Although it goes without saying, especially these days; when it comes to information technology infrastructure and data, security is paramount. That goes for both on-premises infrastructure and data, as well as cloud-hosted. I want to dive more into the cloud side of this thought. People have been running workloads, applications, and services in private, on-premises data centers for years and years, so it seems obvious that we have certain security responsibilities and concerns. In the cloud, it might not always be clear, and the fine print needs to be read and understood. I think it would be easy for a consumer to think “well, this application is delivered ‘as a service’, so I don’t need to really need worry about the security of my data, it’s all just taken care of for me”. That being stated, there is one concept that I have found that breaks down this potentially nebulous security in the cloud concept well. That is the shared responsibility model.
At a high level, the concept of the shared responsibility model helps you understand where the responsibilities lie, between the cloud service provider and the consumer in a cloud deployment. The phrase that I have found that seems to explain the shared responsibility model very well is: when it comes to security, the cloud service provider is responsible for security of the cloud and the consumer is responsible for security in the cloud. I cannot quite remember if something along those lines is a direct quote from someone or some organization, but I like how it is laid out. Now, let’s dig into that statement a bit deeper. My interpretation of this is that cloud service providers are responsible for securing the services and the underlying infrastructure, while the consumers are responsible for securing the data and potentially the applications that run in the cloud. I say potentially when it comes to applications, because I think it depends upon the cloud service model in question. If it is a Software as a Service application, then the CSP would be responsible for security of the application. However, in the scenario of Infrastructure a as Service, the consumer would be responsible for application and operating system security. Ah yes, my favorite statement when it comes to information technology: it depends. In any event, the consumer really is responsible for ensuring data security and compliance in the cloud. Something that it seems we hear often in the news is that researchers continue to find unauthenticated, unsecured cloud hosted data storage on the internet. If we are following the shared responsibility model, this would be the fault of the consumer, rather than the cloud service provider.

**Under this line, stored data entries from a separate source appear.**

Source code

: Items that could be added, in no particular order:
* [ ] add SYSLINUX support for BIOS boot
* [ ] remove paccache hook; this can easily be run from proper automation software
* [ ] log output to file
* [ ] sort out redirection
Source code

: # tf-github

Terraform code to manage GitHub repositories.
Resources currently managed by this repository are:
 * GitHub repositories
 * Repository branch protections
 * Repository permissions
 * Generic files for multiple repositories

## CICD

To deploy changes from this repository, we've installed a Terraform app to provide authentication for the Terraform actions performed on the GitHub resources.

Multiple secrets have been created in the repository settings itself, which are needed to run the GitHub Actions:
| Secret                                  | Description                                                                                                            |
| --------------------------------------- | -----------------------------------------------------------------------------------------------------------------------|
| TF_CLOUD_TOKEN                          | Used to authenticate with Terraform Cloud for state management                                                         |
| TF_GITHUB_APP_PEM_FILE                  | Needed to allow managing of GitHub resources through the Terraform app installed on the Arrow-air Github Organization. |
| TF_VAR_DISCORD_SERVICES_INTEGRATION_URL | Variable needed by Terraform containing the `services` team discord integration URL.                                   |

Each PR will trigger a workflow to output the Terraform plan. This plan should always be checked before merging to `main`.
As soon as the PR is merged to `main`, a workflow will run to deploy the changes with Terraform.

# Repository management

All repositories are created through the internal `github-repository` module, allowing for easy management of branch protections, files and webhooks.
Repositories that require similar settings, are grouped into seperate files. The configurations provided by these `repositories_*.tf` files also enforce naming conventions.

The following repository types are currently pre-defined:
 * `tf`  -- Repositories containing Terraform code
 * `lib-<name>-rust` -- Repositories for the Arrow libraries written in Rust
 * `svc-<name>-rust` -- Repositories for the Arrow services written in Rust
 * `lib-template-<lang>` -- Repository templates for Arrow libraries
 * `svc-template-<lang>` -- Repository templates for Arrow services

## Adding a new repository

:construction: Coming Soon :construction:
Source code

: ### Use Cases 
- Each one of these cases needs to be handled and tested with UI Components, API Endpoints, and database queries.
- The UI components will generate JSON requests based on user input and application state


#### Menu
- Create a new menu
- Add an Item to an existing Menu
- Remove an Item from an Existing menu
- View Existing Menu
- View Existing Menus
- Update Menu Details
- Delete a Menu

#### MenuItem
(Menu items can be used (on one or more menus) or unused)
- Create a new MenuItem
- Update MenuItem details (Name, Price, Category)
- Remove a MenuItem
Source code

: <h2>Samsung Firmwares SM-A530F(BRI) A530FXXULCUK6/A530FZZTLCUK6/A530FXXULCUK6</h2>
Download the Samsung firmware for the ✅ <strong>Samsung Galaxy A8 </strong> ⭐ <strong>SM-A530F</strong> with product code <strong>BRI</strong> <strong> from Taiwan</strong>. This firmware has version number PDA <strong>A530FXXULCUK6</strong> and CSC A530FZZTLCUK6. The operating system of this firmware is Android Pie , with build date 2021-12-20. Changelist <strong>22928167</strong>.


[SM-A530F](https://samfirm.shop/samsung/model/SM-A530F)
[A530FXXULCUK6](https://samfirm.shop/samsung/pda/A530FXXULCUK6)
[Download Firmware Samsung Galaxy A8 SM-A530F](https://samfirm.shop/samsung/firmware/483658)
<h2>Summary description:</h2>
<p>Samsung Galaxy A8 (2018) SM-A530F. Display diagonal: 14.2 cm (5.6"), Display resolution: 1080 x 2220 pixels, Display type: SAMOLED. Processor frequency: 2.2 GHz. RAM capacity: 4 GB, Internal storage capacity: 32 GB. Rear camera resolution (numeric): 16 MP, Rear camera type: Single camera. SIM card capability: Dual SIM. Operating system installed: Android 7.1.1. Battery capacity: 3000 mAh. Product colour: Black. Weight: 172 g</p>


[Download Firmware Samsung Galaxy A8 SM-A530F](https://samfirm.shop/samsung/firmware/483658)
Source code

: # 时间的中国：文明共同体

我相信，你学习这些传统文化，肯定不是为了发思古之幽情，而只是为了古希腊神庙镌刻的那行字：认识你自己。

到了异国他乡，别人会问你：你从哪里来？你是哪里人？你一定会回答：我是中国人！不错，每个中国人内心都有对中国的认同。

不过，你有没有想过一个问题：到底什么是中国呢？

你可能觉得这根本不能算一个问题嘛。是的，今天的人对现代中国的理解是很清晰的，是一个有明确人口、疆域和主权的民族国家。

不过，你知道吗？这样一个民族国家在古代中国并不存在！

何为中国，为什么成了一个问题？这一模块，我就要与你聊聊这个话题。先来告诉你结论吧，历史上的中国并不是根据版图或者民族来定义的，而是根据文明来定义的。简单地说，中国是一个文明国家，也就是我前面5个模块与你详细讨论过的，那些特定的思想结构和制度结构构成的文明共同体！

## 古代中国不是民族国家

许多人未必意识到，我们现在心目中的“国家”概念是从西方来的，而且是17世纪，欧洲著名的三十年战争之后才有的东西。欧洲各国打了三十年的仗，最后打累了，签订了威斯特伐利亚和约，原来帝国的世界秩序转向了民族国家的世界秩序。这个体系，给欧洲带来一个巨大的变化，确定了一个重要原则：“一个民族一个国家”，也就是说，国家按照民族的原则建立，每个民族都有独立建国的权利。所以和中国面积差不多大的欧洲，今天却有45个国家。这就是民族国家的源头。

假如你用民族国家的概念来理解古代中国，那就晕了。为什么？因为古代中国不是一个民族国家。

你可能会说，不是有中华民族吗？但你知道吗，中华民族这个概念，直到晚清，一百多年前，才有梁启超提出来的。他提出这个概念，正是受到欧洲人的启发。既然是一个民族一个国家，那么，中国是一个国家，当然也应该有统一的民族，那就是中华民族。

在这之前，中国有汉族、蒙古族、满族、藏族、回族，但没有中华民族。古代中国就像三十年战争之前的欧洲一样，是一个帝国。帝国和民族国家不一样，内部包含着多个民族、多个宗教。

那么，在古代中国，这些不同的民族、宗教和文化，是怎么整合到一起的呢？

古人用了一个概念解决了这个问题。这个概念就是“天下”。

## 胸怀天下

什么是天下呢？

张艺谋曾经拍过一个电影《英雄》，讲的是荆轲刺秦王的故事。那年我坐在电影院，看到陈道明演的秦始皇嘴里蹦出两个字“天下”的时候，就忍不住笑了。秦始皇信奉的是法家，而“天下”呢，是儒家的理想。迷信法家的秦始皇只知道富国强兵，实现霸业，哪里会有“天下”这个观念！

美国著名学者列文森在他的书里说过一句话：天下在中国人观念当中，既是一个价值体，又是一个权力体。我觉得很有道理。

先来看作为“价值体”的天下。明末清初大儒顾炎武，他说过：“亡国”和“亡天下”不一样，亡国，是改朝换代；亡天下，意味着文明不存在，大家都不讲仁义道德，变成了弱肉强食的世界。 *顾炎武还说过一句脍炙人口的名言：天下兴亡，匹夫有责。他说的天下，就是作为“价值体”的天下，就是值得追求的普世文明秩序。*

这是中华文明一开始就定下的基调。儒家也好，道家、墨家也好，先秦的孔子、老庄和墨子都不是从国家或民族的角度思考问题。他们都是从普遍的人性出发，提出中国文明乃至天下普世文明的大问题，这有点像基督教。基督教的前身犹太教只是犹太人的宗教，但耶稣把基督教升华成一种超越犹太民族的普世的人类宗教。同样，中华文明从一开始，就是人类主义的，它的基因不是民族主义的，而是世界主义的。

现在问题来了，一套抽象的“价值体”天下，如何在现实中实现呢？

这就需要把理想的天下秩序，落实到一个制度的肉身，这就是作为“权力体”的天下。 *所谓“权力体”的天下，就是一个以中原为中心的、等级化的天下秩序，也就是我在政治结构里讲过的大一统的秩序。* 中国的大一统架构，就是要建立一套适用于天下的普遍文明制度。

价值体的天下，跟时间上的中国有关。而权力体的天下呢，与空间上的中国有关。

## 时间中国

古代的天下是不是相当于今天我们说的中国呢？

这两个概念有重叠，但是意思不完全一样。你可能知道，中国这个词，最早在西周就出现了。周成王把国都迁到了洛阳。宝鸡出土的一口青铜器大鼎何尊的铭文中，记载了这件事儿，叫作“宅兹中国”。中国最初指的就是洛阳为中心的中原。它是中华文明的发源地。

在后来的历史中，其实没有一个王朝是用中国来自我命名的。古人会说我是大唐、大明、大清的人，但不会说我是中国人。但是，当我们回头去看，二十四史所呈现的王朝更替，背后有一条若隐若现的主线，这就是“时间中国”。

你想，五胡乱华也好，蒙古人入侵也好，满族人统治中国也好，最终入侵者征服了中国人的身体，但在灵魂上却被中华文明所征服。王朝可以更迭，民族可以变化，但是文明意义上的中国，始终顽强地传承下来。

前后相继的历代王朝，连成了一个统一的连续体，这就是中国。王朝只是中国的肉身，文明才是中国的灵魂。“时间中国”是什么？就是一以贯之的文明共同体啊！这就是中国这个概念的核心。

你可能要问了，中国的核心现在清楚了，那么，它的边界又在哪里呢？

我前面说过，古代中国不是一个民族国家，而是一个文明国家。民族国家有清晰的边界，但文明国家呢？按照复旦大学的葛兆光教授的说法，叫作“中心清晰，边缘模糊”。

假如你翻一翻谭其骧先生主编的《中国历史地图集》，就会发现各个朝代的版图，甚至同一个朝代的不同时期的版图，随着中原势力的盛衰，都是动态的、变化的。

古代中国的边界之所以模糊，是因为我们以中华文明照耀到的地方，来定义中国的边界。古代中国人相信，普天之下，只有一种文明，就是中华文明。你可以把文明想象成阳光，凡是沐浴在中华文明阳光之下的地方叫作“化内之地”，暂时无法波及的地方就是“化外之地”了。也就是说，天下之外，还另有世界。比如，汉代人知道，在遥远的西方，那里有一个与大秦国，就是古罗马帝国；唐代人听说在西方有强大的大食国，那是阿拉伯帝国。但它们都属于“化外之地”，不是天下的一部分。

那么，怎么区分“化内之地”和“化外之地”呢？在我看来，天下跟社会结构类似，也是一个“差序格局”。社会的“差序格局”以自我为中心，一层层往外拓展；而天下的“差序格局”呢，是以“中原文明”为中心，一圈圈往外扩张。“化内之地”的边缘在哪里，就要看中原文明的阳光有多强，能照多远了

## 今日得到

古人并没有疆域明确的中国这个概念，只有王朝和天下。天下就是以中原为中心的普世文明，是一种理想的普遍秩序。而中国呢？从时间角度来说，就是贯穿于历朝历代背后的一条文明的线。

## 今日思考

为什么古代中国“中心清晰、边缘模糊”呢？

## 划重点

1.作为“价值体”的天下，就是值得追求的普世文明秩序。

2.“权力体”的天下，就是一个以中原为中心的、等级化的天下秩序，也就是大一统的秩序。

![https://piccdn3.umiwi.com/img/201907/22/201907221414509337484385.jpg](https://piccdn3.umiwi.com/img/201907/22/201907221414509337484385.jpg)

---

I think that when it comes to cloud computing, especially relating to security, it is important to take the time to fully understand what you are doing and how you are implementing different services. While what you are consuming is being delivered “as a service”, you should still understand that you may have extra responsibilities and actions to take to properly secure your applications and data. When in doubt, take a look at managed/professional services as an option to help you out. To me, it isn’t always feasible for a company to have experts in every facet of technology, including cloud services. There is no shame in asking for help.